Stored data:

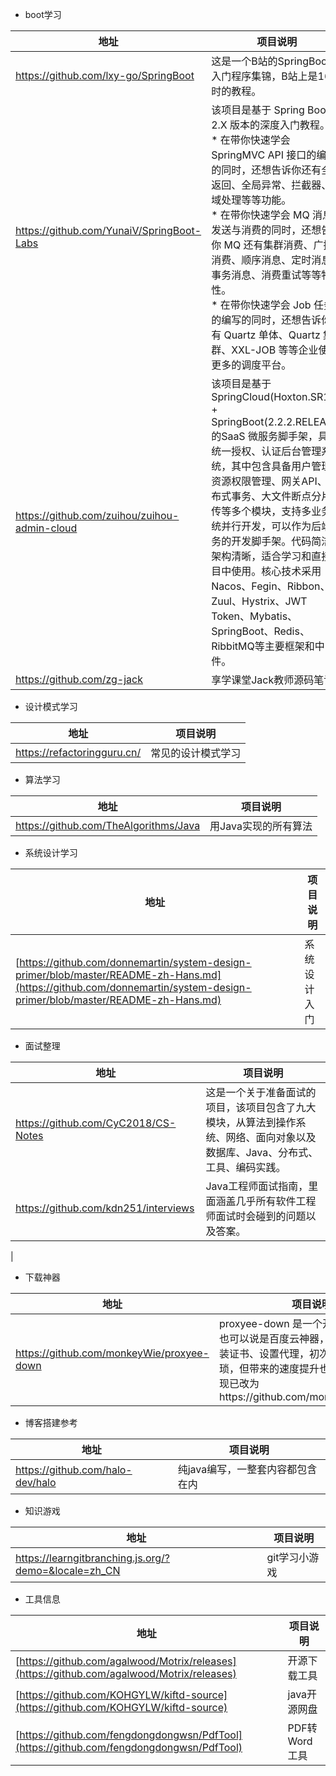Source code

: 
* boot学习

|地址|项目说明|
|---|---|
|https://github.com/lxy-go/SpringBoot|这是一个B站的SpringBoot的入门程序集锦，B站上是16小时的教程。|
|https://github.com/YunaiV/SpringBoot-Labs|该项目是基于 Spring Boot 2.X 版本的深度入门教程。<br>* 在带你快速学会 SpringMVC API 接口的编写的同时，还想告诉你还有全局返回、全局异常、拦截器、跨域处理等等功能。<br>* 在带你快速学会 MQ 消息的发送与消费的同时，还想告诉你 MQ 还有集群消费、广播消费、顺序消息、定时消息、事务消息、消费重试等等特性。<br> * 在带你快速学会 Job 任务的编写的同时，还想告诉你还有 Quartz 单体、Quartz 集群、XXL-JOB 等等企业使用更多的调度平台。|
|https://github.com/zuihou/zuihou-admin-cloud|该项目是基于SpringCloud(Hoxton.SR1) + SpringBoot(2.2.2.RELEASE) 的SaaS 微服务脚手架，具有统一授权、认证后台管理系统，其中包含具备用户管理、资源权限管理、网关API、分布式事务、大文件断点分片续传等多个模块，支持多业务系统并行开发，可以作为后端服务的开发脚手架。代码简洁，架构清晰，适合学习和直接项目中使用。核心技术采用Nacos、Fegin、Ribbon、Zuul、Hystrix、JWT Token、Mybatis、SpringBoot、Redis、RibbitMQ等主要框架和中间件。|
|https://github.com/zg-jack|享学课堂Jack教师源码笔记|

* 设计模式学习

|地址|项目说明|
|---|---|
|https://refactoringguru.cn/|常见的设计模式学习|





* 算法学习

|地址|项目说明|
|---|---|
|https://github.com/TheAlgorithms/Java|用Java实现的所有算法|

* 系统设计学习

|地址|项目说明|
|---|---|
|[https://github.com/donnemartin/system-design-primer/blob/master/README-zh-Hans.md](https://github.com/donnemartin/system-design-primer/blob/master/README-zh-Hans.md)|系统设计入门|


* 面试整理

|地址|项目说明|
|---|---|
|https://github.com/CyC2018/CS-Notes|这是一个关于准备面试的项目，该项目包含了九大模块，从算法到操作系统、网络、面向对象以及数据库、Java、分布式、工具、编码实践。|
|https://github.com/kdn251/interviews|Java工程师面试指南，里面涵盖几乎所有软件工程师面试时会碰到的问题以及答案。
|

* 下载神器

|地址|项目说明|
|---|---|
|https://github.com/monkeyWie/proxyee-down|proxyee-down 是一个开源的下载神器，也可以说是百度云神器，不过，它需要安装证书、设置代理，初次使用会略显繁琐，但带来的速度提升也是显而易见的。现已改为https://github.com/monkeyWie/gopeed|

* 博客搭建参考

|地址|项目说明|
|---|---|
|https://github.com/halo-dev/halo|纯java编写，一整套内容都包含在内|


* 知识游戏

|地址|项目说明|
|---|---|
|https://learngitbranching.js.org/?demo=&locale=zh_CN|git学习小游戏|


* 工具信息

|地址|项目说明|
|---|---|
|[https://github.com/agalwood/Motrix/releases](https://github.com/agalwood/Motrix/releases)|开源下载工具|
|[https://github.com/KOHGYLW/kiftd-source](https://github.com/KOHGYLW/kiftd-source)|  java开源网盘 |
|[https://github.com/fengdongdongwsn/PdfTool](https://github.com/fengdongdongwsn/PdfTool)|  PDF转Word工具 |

Problem requirements:
Find the string "SpringBoot" in the entries above and return each line that holds it.

Output for this task:
|https://github.com/lxy-go/SpringBoot|这是一个B站的SpringBoot的入门程序集锦，B站上是16小时的教程。|
|https://github.com/YunaiV/SpringBoot-Labs|该项目是基于 Spring Boot 2.X 版本的深度入门教程。<br>* 在带你快速学会 SpringMVC API 接口的编写的同时，还想告诉你还有全局返回、全局异常、拦截器、跨域处理等等功能。<br>* 在带你快速学会 MQ 消息的发送与消费的同时，还想告诉你 MQ 还有集群消费、广播消费、顺序消息、定时消息、事务消息、消费重试等等特性。<br> * 在带你快速学会 Job 任务的编写的同时，还想告诉你还有 Quartz 单体、Quartz 集群、XXL-JOB 等等企业使用更多的调度平台。|
|https://github.com/zuihou/zuihou-admin-cloud|该项目是基于SpringCloud(Hoxton.SR1) + SpringBoot(2.2.2.RELEASE) 的SaaS 微服务脚手架，具有统一授权、认证后台管理系统，其中包含具备用户管理、资源权限管理、网关API、分布式事务、大文件断点分片续传等多个模块，支持多业务系统并行开发，可以作为后端服务的开发脚手架。代码简洁，架构清晰，适合学习和直接项目中使用。核心技术采用Nacos、Fegin、Ribbon、Zuul、Hystrix、JWT Token、Mybatis、SpringBoot、Redis、RibbitMQ等主要框架和中间件。|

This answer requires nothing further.